◆ **Try it**
The answer should match the records character for character.

◆ **Records provided**
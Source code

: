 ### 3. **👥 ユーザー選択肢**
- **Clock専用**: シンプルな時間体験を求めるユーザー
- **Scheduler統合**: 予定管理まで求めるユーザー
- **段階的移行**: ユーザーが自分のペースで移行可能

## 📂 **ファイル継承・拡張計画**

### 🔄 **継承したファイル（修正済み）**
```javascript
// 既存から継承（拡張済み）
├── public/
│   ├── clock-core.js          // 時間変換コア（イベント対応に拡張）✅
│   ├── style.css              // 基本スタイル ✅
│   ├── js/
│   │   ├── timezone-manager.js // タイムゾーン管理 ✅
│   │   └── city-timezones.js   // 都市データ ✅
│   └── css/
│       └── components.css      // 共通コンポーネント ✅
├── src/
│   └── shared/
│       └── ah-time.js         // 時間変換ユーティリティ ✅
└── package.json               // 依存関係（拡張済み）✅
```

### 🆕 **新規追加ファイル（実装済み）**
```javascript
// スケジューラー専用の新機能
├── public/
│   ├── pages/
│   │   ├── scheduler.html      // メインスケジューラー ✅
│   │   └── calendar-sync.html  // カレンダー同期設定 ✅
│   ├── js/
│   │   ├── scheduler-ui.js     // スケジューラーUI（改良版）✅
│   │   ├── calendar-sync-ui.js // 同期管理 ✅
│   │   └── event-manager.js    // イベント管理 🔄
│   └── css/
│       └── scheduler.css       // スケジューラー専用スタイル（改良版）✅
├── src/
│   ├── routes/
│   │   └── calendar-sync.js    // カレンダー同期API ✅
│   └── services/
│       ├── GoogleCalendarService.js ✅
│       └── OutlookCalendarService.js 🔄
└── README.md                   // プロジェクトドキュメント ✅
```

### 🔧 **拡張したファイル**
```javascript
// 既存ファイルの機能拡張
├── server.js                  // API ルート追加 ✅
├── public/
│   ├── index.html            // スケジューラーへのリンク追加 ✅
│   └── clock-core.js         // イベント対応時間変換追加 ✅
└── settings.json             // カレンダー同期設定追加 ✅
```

◆ **Result of the exercise**
Source code

: ### 3. **👥 ユーザー選択肢**
- **Clock専用**: シンプルな時間体験を求めるユーザー
- **Scheduler統合**: 予定管理まで求めるユーザー
- **段階的移行**: ユーザーが自分のペースで移行可能

## 📂 **ファイル継承・拡張計画**

### 🔄 **継承したファイル（修正済み）**
```javascript
// 既存から継承（拡張済み）
├── public/
│   ├── clock-core.js          // 時間変換コア（イベント対応に拡張）✅
│   ├── style.css              // 基本スタイル ✅
│   ├── js/
│   │   ├── timezone-manager.js // タイムゾーン管理 ✅
│   │   └── city-timezones.js   // 都市データ ✅
│   └── css/
│       └── components.css      // 共通コンポーネント ✅
├── src/
│   └── shared/
│       └── ah-time.js         // 時間変換ユーティリティ ✅
└── package.json               // 依存関係（拡張済み）✅
```

### 🆕 **新規追加ファイル（実装済み）**
```javascript
// スケジューラー専用の新機能
├── public/
│   ├── pages/
│   │   ├── scheduler.html      // メインスケジューラー ✅
│   │   └── calendar-sync.html  // カレンダー同期設定 ✅
│   ├── js/
│   │   ├── scheduler-ui.js     // スケジューラーUI（改良版）✅
│   │   ├── calendar-sync-ui.js // 同期管理 ✅
│   │   └── event-manager.js    // イベント管理 🔄
│   └── css/
│       └── scheduler.css       // スケジューラー専用スタイル（改良版）✅
├── src/
│   ├── routes/
│   │   └── calendar-sync.js    // カレンダー同期API ✅
│   └── services/
│       ├── GoogleCalendarService.js ✅
│       └── OutlookCalendarService.js 🔄
└── README.md                   // プロジェクトドキュメント ✅
```

### 🔧 **拡張したファイル**
```javascript
// 既存ファイルの機能拡張
├── server.js                  // API ルート追加 ✅
├── public/
│   ├── index.html            // スケジューラーへのリンク追加 ✅
│   └── clock-core.js         // イベント対応時間変換追加 ✅
└── settings.json             // カレンダー同期設定追加 ✅
```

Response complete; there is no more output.